**Exercise:** Count every line in the data below where "Punktwolke" occurs, then state that number and nothing more.

= = = = =

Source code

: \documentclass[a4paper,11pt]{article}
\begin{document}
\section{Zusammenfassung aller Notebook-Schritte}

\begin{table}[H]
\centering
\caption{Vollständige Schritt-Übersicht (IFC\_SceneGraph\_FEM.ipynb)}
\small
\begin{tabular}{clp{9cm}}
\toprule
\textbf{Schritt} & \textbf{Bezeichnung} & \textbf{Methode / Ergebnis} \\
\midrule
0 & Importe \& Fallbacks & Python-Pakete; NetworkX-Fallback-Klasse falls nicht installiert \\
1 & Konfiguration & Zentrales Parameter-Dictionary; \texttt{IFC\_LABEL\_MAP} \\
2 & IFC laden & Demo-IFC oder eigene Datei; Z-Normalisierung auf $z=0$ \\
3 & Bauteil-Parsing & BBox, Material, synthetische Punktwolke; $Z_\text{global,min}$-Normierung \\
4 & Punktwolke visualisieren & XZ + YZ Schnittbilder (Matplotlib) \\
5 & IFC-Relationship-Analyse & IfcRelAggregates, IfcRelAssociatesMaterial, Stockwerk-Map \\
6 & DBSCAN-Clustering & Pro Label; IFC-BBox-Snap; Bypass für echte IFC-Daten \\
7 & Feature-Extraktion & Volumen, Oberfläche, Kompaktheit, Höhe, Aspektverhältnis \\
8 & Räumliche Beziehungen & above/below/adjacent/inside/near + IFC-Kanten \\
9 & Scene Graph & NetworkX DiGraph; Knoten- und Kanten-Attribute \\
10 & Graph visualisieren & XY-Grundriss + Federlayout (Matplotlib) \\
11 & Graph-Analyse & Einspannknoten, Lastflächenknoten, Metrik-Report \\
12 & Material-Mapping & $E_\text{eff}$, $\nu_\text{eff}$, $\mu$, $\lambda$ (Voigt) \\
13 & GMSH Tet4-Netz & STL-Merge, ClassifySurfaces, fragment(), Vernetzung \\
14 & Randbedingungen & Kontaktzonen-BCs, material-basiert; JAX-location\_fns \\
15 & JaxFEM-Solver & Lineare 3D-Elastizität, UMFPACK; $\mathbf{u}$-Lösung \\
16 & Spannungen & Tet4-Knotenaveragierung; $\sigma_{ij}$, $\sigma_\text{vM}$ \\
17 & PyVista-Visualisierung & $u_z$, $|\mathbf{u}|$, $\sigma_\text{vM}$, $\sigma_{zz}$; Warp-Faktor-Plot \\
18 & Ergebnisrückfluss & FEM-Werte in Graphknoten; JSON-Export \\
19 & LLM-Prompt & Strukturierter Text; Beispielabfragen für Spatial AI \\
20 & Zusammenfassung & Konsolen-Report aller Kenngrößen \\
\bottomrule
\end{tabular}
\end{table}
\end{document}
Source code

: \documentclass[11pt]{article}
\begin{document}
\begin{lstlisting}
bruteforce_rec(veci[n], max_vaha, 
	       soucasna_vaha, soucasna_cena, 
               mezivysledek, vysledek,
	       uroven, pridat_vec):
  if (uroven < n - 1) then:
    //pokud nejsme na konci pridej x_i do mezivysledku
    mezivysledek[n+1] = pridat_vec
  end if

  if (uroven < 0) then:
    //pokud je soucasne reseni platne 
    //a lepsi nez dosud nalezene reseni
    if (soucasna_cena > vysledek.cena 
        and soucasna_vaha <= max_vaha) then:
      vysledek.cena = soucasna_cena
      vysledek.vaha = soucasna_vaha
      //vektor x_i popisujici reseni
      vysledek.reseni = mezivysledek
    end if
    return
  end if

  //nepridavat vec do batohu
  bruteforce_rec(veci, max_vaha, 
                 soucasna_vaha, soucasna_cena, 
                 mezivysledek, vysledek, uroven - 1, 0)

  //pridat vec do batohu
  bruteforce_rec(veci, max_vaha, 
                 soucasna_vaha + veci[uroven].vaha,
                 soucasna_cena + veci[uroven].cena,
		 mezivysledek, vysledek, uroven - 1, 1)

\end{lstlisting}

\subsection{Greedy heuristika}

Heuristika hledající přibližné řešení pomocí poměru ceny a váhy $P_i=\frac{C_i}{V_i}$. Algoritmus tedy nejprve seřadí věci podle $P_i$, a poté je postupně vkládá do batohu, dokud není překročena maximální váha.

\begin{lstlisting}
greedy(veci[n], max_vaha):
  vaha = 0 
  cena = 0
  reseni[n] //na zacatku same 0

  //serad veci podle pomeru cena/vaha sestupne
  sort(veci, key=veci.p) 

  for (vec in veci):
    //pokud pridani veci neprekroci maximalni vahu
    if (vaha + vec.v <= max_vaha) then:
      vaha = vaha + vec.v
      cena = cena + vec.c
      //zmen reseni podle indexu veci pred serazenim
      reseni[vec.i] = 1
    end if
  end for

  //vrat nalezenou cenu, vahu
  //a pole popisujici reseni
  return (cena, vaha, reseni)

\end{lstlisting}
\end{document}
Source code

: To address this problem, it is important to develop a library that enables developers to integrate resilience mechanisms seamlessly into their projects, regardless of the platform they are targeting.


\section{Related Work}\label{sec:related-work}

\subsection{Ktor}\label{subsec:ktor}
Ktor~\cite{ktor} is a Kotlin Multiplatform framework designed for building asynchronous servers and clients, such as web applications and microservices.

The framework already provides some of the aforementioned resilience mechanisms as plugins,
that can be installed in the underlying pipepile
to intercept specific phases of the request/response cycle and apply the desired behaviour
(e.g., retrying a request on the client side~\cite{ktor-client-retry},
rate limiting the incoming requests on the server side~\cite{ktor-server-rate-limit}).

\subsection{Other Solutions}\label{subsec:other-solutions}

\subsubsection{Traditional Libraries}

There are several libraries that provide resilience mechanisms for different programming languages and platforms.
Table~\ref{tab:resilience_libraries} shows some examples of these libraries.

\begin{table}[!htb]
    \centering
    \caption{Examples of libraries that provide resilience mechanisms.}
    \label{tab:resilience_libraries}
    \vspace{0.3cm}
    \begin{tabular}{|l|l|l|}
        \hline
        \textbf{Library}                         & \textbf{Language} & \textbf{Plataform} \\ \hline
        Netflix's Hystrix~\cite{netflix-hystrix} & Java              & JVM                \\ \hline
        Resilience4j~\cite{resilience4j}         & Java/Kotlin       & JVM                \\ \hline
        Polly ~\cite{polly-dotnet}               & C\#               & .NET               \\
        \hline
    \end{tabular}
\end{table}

= = = = =

**Task solution:** 2